- [EXERCISE BRIEF] Copy every line below where the string "will" is found.

*** Opening of PROVIDED DATA ***

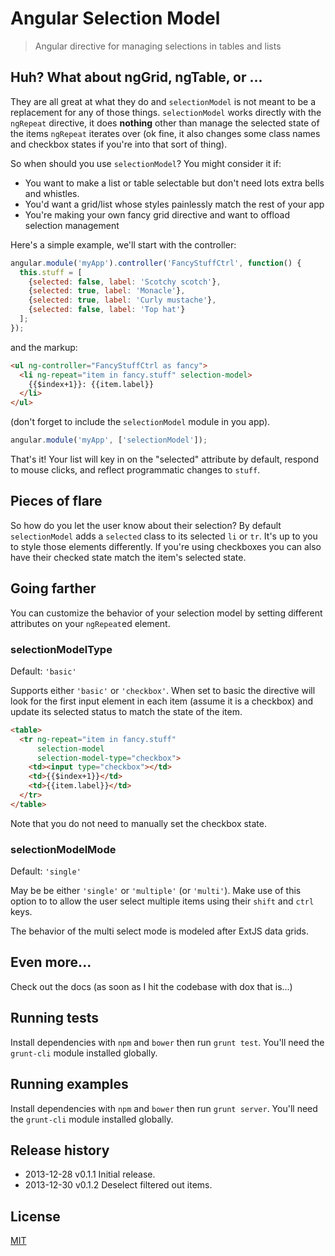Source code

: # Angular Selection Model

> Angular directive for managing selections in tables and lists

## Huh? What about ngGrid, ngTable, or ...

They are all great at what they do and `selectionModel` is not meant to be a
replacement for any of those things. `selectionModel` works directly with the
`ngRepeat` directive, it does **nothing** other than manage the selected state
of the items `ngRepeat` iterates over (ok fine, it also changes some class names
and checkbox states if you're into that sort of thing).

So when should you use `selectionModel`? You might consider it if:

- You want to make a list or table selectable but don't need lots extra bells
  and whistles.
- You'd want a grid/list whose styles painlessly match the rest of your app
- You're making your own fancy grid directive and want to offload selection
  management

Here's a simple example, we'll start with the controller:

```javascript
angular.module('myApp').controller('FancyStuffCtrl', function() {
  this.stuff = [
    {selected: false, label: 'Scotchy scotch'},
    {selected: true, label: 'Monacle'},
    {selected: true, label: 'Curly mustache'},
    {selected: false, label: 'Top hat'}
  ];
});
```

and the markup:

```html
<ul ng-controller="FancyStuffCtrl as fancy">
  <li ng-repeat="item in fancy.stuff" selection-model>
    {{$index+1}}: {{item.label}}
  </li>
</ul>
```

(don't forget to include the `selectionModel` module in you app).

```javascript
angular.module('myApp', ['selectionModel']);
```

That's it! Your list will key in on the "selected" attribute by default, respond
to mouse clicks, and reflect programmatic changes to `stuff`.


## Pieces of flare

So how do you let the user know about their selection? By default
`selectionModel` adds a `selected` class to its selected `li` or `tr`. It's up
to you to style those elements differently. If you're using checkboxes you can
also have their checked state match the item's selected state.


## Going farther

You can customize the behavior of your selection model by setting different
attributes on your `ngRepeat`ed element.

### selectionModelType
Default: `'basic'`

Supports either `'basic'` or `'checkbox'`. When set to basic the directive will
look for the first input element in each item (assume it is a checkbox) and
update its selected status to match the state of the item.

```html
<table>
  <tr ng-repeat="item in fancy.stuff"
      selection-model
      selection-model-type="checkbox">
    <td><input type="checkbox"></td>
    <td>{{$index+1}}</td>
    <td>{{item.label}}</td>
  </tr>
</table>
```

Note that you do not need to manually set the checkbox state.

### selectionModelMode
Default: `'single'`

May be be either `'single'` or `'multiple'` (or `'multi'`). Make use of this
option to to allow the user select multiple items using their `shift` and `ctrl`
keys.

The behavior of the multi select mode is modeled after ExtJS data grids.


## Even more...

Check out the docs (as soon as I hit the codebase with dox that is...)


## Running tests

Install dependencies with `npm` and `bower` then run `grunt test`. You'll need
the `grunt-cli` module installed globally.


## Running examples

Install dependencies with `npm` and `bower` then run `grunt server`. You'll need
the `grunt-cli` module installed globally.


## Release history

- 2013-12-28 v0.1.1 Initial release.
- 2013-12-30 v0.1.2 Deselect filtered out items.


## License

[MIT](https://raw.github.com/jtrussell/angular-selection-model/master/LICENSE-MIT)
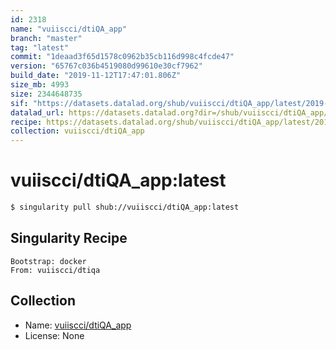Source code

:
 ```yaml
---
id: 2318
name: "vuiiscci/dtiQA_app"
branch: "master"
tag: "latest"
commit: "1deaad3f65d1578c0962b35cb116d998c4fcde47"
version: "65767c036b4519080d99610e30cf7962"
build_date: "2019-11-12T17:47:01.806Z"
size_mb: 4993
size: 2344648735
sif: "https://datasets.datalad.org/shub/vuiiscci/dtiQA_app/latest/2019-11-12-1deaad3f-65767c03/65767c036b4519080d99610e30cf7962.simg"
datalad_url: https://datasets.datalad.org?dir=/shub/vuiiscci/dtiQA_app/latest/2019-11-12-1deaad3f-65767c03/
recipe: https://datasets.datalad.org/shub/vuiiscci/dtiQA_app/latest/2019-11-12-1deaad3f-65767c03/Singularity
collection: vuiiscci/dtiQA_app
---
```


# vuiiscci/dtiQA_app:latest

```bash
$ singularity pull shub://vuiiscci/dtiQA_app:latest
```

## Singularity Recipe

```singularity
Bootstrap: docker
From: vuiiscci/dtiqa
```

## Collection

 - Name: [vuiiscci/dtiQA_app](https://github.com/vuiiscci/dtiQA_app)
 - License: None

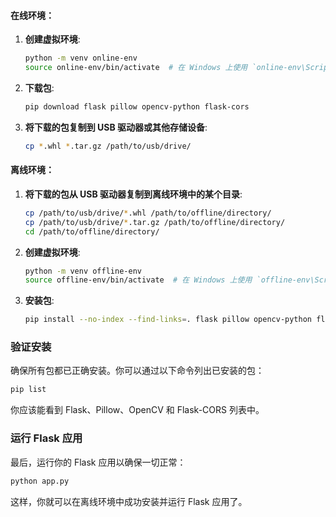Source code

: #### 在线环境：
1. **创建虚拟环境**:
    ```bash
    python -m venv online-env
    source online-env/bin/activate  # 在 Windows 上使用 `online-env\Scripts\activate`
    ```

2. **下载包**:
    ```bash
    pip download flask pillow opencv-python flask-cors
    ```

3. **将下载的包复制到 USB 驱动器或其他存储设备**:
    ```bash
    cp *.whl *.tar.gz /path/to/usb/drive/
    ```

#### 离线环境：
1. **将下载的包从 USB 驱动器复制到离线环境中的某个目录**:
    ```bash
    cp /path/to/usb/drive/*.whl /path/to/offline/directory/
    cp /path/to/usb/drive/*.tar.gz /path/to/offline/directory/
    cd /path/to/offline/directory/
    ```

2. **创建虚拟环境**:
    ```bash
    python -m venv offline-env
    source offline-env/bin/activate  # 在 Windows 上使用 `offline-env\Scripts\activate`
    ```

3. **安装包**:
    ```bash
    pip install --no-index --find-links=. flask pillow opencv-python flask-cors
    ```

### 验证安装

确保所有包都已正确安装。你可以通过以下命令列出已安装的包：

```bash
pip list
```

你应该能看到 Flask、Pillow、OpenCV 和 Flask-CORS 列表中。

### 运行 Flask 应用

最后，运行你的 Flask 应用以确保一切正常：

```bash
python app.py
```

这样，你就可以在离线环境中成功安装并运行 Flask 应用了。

*** Close of PROVIDED DATA ***

- [EXERCISE ANSWER]
That's it! Your list will key in on the "selected" attribute by default, respond
Supports either `'basic'` or `'checkbox'`. When set to basic the directive will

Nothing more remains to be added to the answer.